Il faut également relever que la cour d'appel n'est pas revenue sur la qualification de la licence libre en contrat d'adhésion qui avait été retenue en première instance[10]. Cette qualification constitue un autre point d'attention pour les éditeurs dès lors que ce type de contrat emporte un régime juridique propre. Les éditeurs pourraient ainsi se voir opposer l'article 1171 du Code civil qui sanctionne les clauses créant un déséquilibre significatif dans les contrats d'adhésion.


[1] Article L. 112-2 du Code de la propriété intellectuelle.

[2] L’article L. 613-8 alinéa 3 du Code de la propriété intellectuelle prévoit que « Les droits conférés par la demande de brevet ou le brevet peuvent être invoqués à l'encontre d'un licencié qui enfreint l'une des limites de sa licence ».

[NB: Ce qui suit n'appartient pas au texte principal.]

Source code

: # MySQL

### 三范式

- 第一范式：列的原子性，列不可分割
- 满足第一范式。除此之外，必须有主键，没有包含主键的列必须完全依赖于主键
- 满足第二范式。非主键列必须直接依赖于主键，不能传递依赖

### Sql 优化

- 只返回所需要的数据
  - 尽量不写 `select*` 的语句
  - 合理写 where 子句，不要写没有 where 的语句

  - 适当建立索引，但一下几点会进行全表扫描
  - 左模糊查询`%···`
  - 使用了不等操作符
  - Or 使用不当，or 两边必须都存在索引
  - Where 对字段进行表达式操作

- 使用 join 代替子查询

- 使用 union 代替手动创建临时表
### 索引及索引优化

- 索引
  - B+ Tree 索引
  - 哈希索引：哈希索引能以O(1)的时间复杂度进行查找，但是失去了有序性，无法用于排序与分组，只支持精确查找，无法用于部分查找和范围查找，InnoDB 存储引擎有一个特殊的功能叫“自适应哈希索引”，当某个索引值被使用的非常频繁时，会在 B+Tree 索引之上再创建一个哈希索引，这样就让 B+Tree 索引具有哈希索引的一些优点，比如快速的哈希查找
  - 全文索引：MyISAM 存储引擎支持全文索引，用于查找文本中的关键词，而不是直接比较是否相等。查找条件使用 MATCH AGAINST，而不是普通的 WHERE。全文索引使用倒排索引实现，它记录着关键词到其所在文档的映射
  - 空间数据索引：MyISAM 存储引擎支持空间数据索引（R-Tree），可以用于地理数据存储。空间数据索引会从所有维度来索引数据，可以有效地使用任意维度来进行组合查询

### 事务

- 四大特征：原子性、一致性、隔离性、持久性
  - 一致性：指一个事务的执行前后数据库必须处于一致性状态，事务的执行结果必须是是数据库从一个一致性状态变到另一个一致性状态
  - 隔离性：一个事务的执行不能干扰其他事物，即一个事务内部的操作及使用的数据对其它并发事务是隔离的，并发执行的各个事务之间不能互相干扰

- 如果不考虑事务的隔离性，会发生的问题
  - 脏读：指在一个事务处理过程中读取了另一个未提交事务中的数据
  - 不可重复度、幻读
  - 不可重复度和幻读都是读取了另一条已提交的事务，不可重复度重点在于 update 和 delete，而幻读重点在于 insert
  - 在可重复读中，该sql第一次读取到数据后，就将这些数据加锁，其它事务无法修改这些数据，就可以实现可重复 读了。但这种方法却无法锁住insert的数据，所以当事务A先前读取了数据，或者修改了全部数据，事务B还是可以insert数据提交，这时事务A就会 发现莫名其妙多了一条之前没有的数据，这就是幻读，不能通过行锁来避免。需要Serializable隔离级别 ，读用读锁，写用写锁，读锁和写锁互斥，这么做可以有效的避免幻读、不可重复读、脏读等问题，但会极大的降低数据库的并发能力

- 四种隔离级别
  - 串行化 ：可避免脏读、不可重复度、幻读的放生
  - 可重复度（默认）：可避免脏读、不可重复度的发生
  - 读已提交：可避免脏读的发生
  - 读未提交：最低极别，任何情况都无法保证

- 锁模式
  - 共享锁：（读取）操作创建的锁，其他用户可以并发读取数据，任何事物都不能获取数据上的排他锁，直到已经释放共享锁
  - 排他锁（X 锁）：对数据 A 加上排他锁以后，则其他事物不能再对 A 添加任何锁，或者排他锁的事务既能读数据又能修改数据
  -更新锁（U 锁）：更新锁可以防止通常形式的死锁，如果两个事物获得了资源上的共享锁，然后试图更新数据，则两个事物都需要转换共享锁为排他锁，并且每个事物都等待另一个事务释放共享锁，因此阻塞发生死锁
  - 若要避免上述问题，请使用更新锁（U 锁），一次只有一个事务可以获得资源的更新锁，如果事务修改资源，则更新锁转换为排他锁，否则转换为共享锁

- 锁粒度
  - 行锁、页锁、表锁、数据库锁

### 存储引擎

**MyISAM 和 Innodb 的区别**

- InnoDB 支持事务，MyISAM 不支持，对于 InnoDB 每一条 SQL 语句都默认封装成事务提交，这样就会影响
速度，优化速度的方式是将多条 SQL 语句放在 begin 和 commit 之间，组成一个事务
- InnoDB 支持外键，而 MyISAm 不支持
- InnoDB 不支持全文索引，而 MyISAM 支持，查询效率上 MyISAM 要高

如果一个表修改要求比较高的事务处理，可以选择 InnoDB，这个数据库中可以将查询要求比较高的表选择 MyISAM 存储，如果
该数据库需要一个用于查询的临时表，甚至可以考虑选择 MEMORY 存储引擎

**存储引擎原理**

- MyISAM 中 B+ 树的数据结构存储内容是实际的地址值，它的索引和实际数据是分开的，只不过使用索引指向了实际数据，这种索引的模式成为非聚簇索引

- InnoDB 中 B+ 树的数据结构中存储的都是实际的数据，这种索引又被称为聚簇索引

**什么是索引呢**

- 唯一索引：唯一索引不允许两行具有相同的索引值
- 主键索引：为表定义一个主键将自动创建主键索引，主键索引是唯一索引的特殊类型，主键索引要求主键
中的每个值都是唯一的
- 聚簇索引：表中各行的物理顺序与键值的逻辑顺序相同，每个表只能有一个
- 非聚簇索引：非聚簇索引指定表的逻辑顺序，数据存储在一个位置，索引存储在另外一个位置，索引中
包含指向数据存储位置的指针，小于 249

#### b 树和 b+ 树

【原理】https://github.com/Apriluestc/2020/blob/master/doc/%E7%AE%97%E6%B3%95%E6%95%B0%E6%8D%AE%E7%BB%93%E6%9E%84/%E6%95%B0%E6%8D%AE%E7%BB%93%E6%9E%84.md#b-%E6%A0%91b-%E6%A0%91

[3] L’article L. 714-1 alinéa 5 du Code de la propriété intellectuelle prévoit que « Les droits conférés par la marque peuvent être invoqués à l'encontre d'un licencié qui enfreint l'une des limites de sa licence en ce qui concerne sa durée, la forme couverte par l'enregistrement sous laquelle la marque peut être utilisée, la nature des produits ou des services pour lesquels la licence est octroyée, le territoire sur lequel la marque peut être apposée ou la qualité des produits fabriqués ou des services fournis par le licencié ».

[4] Cour d'appel de Paris, 10 mai 2016, Oracle / AFPA, n° 14/25055.

[5] Cour d'appel de Versailles, 1 septembre 2015, n° 13/08074.

[6] Cour d'appel de Paris, 16 octobre 2018, IT Development / Free Mobile, n° 17/02679.

[7] CJUE, arrêt du 18 décembre 2019, IT Development / Free Mobile, n° C‑666/18.

[8] Cour d'appel de Paris, 18 février 2020, IT Development / Free Mobile, n° 17/02679.

 

[9] Cour d’appel de Paris, 19 mars 2021, Entr’Ouvert / Orange, n° 19/17493

[10] Tribunal de grande instance de Paris, 21 juin 2019, Entr’Ouvert / Orange, n° 11/07081.